Including subnational governments like cities in the UNFCCC discussions has been on the front burner since COP19 in Warsaw. While only sovereign countries may enter treaties, State Parties recognize that achieving Article 2’s goal of climate stabilization will take effort from other governmental jurisdictions, as well as civil society and private businesses.
And so this article about the first climate change-adapted neighorhood stood out. Not only is the engineering and landscape design feat recently unveiled in St.Kjeld intriguing, it is striking that this neighborhood is in Copenhagen, Denmark, site of the 2009 COP15, which launched the idea of nationally determined contributions that now forms the backbone of negotiation for the new Paris Agreement at COP21.
“Climate change is a reality and we have to be prepared for floods, storms and rising sea levels,” says René Sommer Lindsay, the city official in charge of St. Kjeld’s transformation. “The  cloudburst was really a wake-up call. We said, ‘Instead of doing pinpoint projects, let’s develop a rainwater master plan.’ Rainwater is only a problem if it goes where you don’t want it to go.”
City planners tore up neighborhood squares and replaced the asphalt with a hilly, grassy carpet interspersed with walking paths. When the next big storm hits, these mini-parks will become water basins, able to collect run-off water from surrounding buildings’ roofs as well. Streets with raised sidewalks will become “cloudburst boulevards,” serving as canals that channel rainwater away from the city to the harbor. In the meantime, the new greenery cools the air as summer temperatures rise in northern Europe. “Climate change is a huge opportunity to build greener cities,” Flemming Rafn Thomsen of Tredje Natur, the Danish architecture firm chosen for the project, explains. “We should stop pushing nature away and stop pretending that we can push the weather away. It’s a whole new paradigm.”

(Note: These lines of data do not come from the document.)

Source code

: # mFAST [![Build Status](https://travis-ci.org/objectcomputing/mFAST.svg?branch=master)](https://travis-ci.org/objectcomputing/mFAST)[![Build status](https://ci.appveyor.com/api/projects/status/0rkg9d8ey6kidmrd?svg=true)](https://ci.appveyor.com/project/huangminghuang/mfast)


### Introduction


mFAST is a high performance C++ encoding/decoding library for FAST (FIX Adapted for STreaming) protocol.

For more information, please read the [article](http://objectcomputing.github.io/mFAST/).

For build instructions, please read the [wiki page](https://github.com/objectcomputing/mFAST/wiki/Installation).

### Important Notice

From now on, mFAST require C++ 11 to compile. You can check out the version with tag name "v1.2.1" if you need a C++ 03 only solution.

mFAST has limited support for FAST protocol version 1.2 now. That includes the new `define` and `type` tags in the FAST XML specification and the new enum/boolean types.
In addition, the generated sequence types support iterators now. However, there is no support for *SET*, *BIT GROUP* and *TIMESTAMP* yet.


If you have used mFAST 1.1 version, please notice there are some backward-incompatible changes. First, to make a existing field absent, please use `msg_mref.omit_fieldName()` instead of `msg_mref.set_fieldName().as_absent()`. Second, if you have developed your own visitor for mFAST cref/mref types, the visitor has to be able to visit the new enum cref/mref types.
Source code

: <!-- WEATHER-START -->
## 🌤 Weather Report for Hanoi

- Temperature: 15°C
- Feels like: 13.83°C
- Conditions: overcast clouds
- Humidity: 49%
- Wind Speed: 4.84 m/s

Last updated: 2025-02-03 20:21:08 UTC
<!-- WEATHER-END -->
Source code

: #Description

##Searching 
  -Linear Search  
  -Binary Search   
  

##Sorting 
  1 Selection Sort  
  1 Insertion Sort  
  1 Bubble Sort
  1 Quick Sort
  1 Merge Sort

Noting that a city like Mumbai, which the World Bank ranks as the world’s fifth most exposed to floods, may not be able to afford Copenhagen’s climate-change adaptation strategies, this article points out how many cities actually can. Seven of the 10 most exposed cities, including New York and Tampa, Florida, are located in developed countries. New York, which has committed $20 billion to climate-change adaptation, is opting for floodwalls, while the Dutch delta city of Rotterdam has gone even further, designing a plan for floating neighborhoods. Several others are experimenting with mini-parks, which Morten Kabell, Copenhagen’s deputy mayor in charge of environment and technology, credits to people liking “blue and green, not gray. Countries talk,” he adds, “but cities know they have to act.”